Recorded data
━━━━━━━━━━━━━━━━━━━━━━━━━━━━━━

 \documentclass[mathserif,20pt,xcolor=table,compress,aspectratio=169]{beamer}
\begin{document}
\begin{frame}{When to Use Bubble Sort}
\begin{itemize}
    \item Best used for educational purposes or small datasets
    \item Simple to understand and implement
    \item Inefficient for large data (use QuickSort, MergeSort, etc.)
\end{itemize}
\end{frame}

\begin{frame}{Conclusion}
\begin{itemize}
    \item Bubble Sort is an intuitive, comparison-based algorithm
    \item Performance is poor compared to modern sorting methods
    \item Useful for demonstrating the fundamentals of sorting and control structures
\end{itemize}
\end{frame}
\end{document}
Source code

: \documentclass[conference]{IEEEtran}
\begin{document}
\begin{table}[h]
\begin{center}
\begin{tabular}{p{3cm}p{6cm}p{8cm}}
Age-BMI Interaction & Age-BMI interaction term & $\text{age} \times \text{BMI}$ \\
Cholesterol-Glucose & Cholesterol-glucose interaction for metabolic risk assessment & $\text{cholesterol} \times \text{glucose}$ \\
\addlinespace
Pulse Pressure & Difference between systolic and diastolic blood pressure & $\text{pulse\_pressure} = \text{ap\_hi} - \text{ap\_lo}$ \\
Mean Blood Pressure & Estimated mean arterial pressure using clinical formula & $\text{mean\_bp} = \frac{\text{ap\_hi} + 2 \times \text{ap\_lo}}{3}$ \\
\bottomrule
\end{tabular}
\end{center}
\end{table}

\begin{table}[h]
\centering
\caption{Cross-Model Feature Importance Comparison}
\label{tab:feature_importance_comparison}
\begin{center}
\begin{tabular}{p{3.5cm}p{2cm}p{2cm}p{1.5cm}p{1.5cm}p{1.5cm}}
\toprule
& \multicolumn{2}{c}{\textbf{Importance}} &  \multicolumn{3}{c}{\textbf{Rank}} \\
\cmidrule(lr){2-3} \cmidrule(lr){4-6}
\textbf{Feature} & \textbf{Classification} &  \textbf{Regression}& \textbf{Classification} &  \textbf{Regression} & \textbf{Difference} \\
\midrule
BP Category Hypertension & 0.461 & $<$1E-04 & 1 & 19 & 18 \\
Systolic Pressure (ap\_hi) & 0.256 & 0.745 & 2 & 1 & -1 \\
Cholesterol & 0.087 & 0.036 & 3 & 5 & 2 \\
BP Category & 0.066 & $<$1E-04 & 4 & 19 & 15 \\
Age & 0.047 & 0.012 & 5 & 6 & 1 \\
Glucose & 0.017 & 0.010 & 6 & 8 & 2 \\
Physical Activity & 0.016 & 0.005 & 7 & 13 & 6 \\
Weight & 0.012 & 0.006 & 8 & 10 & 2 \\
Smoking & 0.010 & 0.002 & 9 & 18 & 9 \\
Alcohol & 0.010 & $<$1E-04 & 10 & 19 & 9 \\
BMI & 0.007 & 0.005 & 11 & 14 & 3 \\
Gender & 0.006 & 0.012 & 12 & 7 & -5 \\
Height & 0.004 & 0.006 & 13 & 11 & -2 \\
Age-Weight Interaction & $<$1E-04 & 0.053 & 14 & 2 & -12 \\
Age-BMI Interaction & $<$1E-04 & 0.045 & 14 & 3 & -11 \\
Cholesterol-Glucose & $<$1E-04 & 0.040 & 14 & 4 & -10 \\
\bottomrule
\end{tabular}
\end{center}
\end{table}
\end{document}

━━━━━━━━━━━━━━━━━━━━━━━━━━━━━━

_Goal of the exercise_. Line count for "tabular": count the lines in the records above that contain this word, and write only the number.

_Answer_. 4